Wednesday, March 24, 2010

antarctica shelters abundant microbial life

WaPo | Antarctica makes up more than 10 percent of the world's land mass, but it was long assumed that -- except for some hardy penguins -- it had virtually no life. With ice and snow blanketing virtually the entire continent, the environment was believed to be just too harsh and barren to support anything beyond occasional human visitors.

Antarctica remains as foreboding as ever, but scientists have in recent years learned they were spectacularly wrong about its inhabitants. While the life might not be visible, it is most definitely there: in the snow, in the ice, in the lakes and streams under the ice, and in the waters under the ice sheet.

It is the kingdom of microbes, of tiny bacteria and other microscopic organisms that in some Antarctic regions eke out a bare existence, and in others are almost flourishing. They are extremely small, but one Antarctic researcher has calculated that the mass of living cells in Antarctica equals or exceeds all the living creatures in the freshwater lakes, rivers and streams elsewhere on Earth.

"There was this idea until not very long ago that Antarctica was a place frozen in time, without life," said Chuck Kennicutt, an oceanographer and co-chair of a conference held last week in Baltimore on subglacial Antarctic research.

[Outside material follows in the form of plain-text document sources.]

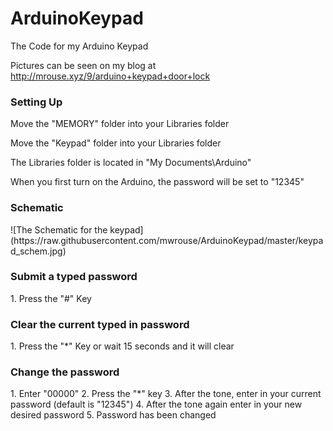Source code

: <h1>ArduinoKeypad</h1>
The Code for my Arduino Keypad

Pictures can be seen on my blog at http://mrouse.xyz/9/arduino+keypad+door+lock

<h3>Setting Up</h3>
Move the "MEMORY" folder into your Libraries folder

Move the "Keypad" folder into your Libraries folder


The Libraries folder is located in "My Documents\Arduino"

When you first turn on the Arduino, the password will be set to "12345"


<h3>Schematic</h3>
![The Schematic for the keypad](https://raw.githubusercontent.com/mwrouse/ArduinoKeypad/master/keypad_schem.jpg)

<h3>Submit a typed password</h3>
1. Press the "#" Key


<h3>Clear the current typed in password</h3>
1. Press the "*" Key or wait 15 seconds and it will clear

 
<h3>Change the password</h3>
1. Enter "00000"
2. Press the "*" key
3. After the tone, enter in your current password (default is "12345")
4. After the tone again enter in your new desired password
5. Password has been changed
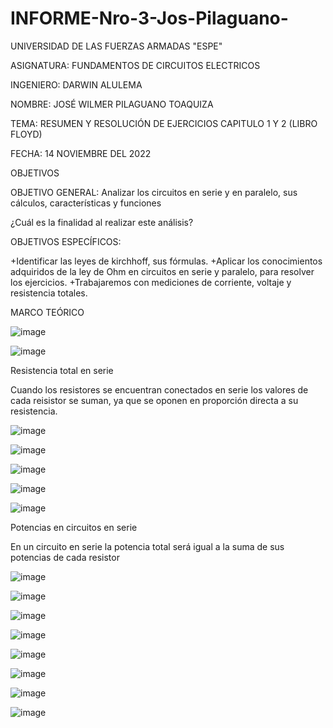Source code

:# INFORME-Nro-3-Jos-Pilaguano-

UNIVERSIDAD DE LAS FUERZAS ARMADAS "ESPE"

ASIGNATURA: FUNDAMENTOS DE CIRCUITOS ELECTRICOS

INGENIERO: DARWIN ALULEMA

NOMBRE: JOSÉ WILMER PILAGUANO TOAQUIZA

TEMA: RESUMEN Y RESOLUCIÓN DE EJERCICIOS CAPITULO 1 Y 2 (LIBRO FLOYD)

FECHA: 14 NOVIEMBRE DEL 2022

OBJETIVOS 

OBJETIVO GENERAL: Analizar los circuitos en serie y en paralelo, sus cálculos, características y funciones

¿Cuál es la finalidad al realizar este análisis?

OBJETIVOS ESPECÍFICOS: 

+Identificar las leyes de kirchhoff, sus fórmulas.
+Aplicar los conocimientos adquiridos de la ley de Ohm en circuitos en serie y paralelo, para resolver los ejercicios.
+Trabajaremos con mediciones de corriente, voltaje y resistencia totales.

MARCO TEÓRICO

![image](https://user-images.githubusercontent.com/116677175/203887063-05718279-de2d-4eec-aa24-7efad5def4a7.png)

![image](https://user-images.githubusercontent.com/116677175/203887190-5a92b6cb-47bc-472f-9bd4-e4924aa80fb3.png)

Resistencia total en serie

Cuando los resistores se encuentran conectados en serie los valores de cada reisistor se suman, ya que se oponen en proporción directa a su resistencia.

![image](https://user-images.githubusercontent.com/116677175/203887402-0f67bd59-e656-4ed0-81c4-c5200e8e7c91.png)

![image](https://user-images.githubusercontent.com/116677175/203887491-ba89201e-49d9-4954-9a38-d2046fafeadf.png)

![image](https://user-images.githubusercontent.com/116677175/203887567-39c24de5-b870-41b8-873a-83eb0f1d2860.png)

![image](https://user-images.githubusercontent.com/116677175/203887655-c5f50466-f5d1-40a5-9134-a2a6f354d0e1.png)

![image](https://user-images.githubusercontent.com/116677175/203887720-07430761-d275-470b-a517-b693183224ce.png)

Potencias en circuitos en serie

En un circuito en serie la potencia total será igual a la suma de sus potencias de cada resistor

![image](https://user-images.githubusercontent.com/116677175/203888101-f7646eee-2c0a-4858-8da1-bfe73191435e.png)

![image](https://user-images.githubusercontent.com/116677175/203888164-b441b6a6-5b7c-457c-9e68-92b043f4e05a.png)

![image](https://user-images.githubusercontent.com/116677175/203888208-e50f18c8-27f2-481d-b3a7-cf865ea02107.png)

![image](https://user-images.githubusercontent.com/116677175/203888254-49fdd2fd-b8d1-4841-aeeb-49c9be45fb8e.png)

![image](https://user-images.githubusercontent.com/116677175/203888302-a03f77c2-d59f-4035-bfac-cd308e9a985e.png)

![image](https://user-images.githubusercontent.com/116677175/203888343-6d30bf5a-09c8-4e88-9ba2-82599a424837.png)

![image](https://user-images.githubusercontent.com/116677175/203888392-56d93f57-261a-4984-a7af-dcaac219d9f3.png)

![image](https://user-images.githubusercontent.com/116677175/203888430-86e5bbbb-0b89-4b51-a7e3-787c551a0339.png)
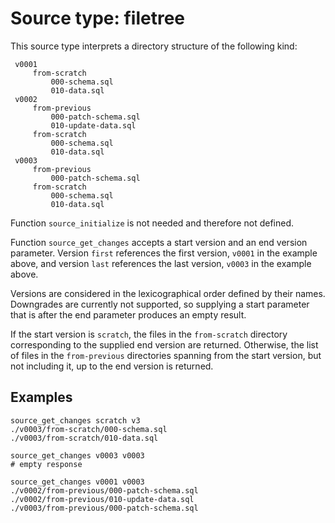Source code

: Source type: filetree
=====================

This source type interprets a directory structure of the following kind:

     v0001
         from-scratch
             000-schema.sql
             010-data.sql
     v0002
         from-previous
             000-patch-schema.sql
             010-update-data.sql
         from-scratch
             000-schema.sql
             010-data.sql
     v0003
         from-previous
             000-patch-schema.sql
         from-scratch
             000-schema.sql
             010-data.sql

Function `source_initialize` is not needed and therefore not defined.

Function `source_get_changes` accepts a start version and an end version parameter. Version `first`
references the first version, `v0001` in the example above, and version `last` references the last version,
`v0003` in the example above.

Versions are considered in the lexicographical order defined by their names. Downgrades are currently not supported,
so supplying a start parameter that is after the end parameter produces an empty result.

If the start version is `scratch`, the files in the `from-scratch` directory corresponding to the supplied end version
are returned. Otherwise, the list of files in the `from-previous` directories spanning from the start version, but not
including it, up to the end version is returned.

Examples
--------

    source_get_changes scratch v3
    ./v0003/from-scratch/000-schema.sql
    ./v0003/from-scratch/010-data.sql

    source_get_changes v0003 v0003
    # empty response

    source_get_changes v0001 v0003
    ./v0002/from-previous/000-patch-schema.sql
    ./v0002/from-previous/010-update-data.sql
    ./v0003/from-previous/000-patch-schema.sql

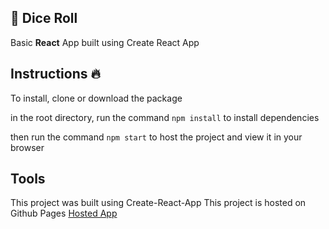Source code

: ## :game_die: Dice Roll 

Basic **React** App built using Create React App

## Instructions :fire:
To install, clone or download the package

in the root directory, run the command
`npm install` 
to install dependencies

then run the command 
`npm start` 
to host the project and view it in your browser

## Tools
This project was built using Create-React-App
This project is hosted on Github Pages [Hosted App](http://https://peterdurham.github.io/dice-roll/)
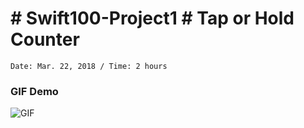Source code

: # # Swift100-Project1 # Tap or Hold Counter

` Date: Mar. 22, 2018 / Time: 2 hours `

### GIF Demo
![GIF](https://github.com/chianghz/Swift100-Project1/blob/master/Project1.gif?raw=true)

"Every field season we learn how dynamic and alive it actually is," he said, referring to period between October and February, when the continent is its warmest and research activity is greatest. "When it comes to understanding our planet, Antarctica is about the last frontier."

The conference, which drew 100 scientists from around the world, was called at an especially auspicious time for those interested in life and subglacial systems on "The Ice," as the continent is often called.

That's because three major projects are underway that, over the next five years, will greatly expand and refine our knowledge about hidden worlds that only recently were discovered.